REQUIREMENT
Which lines of the data contain the string "your"? Copy every one of them.

*** AVAILABLE DATA ***

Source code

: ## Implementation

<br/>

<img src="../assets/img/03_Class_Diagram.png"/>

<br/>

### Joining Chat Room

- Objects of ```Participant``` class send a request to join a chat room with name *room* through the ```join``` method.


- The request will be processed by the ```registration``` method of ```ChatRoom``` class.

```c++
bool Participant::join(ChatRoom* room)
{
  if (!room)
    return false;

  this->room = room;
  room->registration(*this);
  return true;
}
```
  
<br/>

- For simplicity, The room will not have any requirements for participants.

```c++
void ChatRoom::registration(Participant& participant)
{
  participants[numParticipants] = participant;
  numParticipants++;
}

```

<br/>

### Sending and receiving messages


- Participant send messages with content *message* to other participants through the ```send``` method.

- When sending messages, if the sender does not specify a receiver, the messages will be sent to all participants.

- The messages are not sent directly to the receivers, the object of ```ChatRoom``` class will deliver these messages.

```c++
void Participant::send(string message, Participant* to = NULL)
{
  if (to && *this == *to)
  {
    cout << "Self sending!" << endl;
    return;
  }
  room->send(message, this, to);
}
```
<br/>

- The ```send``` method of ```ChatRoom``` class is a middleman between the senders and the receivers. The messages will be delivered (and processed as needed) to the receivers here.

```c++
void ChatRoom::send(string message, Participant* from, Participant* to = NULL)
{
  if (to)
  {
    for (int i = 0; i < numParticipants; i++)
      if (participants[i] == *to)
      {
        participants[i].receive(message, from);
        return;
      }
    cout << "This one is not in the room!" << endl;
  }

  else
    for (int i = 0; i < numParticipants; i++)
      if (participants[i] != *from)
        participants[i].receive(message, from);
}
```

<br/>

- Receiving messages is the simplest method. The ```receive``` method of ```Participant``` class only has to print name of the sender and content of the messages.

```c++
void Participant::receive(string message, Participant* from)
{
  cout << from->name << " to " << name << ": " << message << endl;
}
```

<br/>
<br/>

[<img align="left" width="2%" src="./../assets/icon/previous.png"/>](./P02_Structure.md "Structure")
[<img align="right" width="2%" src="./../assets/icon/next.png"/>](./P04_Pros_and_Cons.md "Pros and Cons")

*** End of AVAILABLE DATA ***
*** AVAILABLE DATA ***

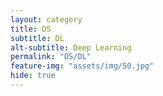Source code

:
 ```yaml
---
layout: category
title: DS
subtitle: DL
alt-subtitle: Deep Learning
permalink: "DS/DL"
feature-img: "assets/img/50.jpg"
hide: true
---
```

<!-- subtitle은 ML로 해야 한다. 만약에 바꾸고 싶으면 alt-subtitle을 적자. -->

*** End of AVAILABLE DATA ***
*** AVAILABLE DATA ***

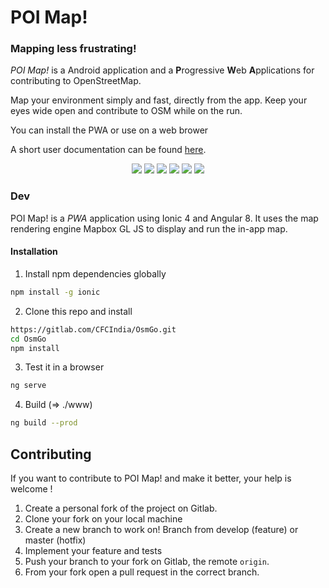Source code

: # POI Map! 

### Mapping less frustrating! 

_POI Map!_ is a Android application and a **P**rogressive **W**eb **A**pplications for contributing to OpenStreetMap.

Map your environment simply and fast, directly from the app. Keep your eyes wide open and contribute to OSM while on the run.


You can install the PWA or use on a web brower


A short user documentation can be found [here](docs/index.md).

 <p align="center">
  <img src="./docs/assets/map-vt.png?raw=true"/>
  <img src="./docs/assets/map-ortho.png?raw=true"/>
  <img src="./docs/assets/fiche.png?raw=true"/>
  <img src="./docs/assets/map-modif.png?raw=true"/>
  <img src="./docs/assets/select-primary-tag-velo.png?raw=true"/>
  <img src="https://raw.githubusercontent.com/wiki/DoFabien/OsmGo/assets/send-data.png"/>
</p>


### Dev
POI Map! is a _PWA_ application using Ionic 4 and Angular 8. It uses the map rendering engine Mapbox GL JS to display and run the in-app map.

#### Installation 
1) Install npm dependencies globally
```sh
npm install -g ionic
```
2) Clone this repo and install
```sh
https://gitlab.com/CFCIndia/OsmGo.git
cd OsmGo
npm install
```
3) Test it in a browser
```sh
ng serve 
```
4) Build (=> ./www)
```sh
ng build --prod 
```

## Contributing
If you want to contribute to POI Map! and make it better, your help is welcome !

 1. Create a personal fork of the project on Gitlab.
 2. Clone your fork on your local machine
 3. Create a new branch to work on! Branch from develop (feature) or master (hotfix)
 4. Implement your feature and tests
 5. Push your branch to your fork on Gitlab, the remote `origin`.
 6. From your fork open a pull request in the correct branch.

*** End of AVAILABLE DATA ***

PROBLEM SOLUTION
Map your environment simply and fast, directly from the app. Keep your eyes wide open and contribute to OSM while on the run.
If you want to contribute to POI Map! and make it better, your help is welcome !
 2. Clone your fork on your local machine
 4. Implement your feature and tests
 5. Push your branch to your fork on Gitlab, the remote `origin`.
 6. From your fork open a pull request in the correct branch.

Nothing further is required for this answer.